Aviation Regulatory Update for the Week of April 6, 2020

April 14, 2020


On April 7, 2020, the U.S. Department of Transportation (DOT) issued a final order, available here, establishing parameters for implementing the authority granted to the DOT by Sections 4005 and 4114(b) of the Coronavirus Aid, Recovery, and Economic Security (CARES) Act.  The Order finalizes, with some modifications, the Department’s tentative findings, and requires that air carriers receiving financial assistance maintain minimum air services on a nationwide basis.  U.S. Air carriers offering scheduled passenger service and all-cargo carriers are covered by the Order; however, the Department is not requiring service obligations of all-cargo carriers at this time.  Charter operations and air taxi operators are also not covered.

DOT established the following minimum service levels:

  • For points that a covered carrier served with at least one flight at least five days per week, at least one flight per day, five days per week, is required.

  • For a point that received service from fewer than five days per week, the carrier would only need to serve that point with at least one flight on one day per week.

  • If a covered carrier served a point with any degree of scheduled service from more than one other point, it would only need to provide service from that point to one of the previously served points as long as it met the above frequency requirements.

  • A covered carrier could also meet its minimum Service Obligation for a given point by dividing its flights across multiple cities, if it so chose.

  • If multiple covered carriers served a point, each covered carrier would be required to serve the point in accordance with the above minimum service levels, regardless of the service decisions made by the other covered carriers serving that point.

With regard to requests for exemptions, which DOT intends to expedite: (1) Covered carriers must file exemption requests with the Department in advance and serve their filings on interested parties; (2) Interested parties will have a brief period of time to submit comments; (3) Until DOT issues a decision, any services covered by a carrier’s Service Obligation must continue.  DOT is also providing an industry-wide exemption for circumstances in which direct financial support arrangements between communities and airlines have ceased after the declaration of a public health emergency under section 319 of the Public Health Services Act in response to the COVID-19 epidemic.

The initial term for the service obligations extends through September 30, 2020, which may be extended by the Department.  If carriers have any questions about their minimum service obligations, or need help filing exemptions, please contact us.



On April 6, 2020, a complaint was filed against United Airlines in federal court in the Northern District of Illinois.  In the case, the plaintiffs are attempting to certify a class that includes all persons in the United States that purchased tickets for travel on United Airlines flights scheduled to operate to, from, or within the United States from March 1, 2020 to the present and who sought a refund and were refused or who seek a refund in the future.  The plaintiff’s complaint asserts: 1) claims regarding violations of the Illinois Consumer Fraud and Deceptive Business Practices Act, as well as similar consumer fraud acts in all 50 states; 2) claims of unjust enrichment; 3) claims of conversion; and 4) claims of fraudulent misrepresentation, regarding United Airlines’ refusal to provide refunds to passengers for flights that were cancelled during the COVID-19 epidemic. 



On April 6, 2020, the U.S. Treasury Department issued further guidance on the application procedure for loans to air carriers under Section 4003 of the CARES Act, available here.
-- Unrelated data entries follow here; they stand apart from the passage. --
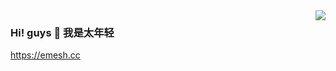 <img align="right" src="https://github-readme-stats.vercel.app/api?username=eamesh&&show_icons=true&theme=dracula" />

### Hi! guys 👋 我是太年轻

https://emesh.cc

<!---
eamesh/eamesh is a ✨ special ✨ repository because its `README.md` (this file) appears on your GitHub profile.
You can click the Preview link to take a look at your changes.
--->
The application document was only for informational purposes in an effort to provide potential applicants with an understanding of what information would be requested by the forthcoming online application form. On April 8, 2020, the Treasury Department released the online application form for the Section 4003 loan program, available here.  To receive approval of their applications as soon as possible, carriers are instructed to submit their completed application materials no later than 5:00 p.m. EDT on April 17, 2020.  The Treasury Department has indicated that applications received after 5:00 p.m. EDT on April 17 will be considered, but may not receive approval as quickly. Applications received after 11:59 p.m. EDT on April 30, 2020, may not be considered at all.  However, Treasury, in their discretion and subject to the availability of funds, may consider such applications for approval. 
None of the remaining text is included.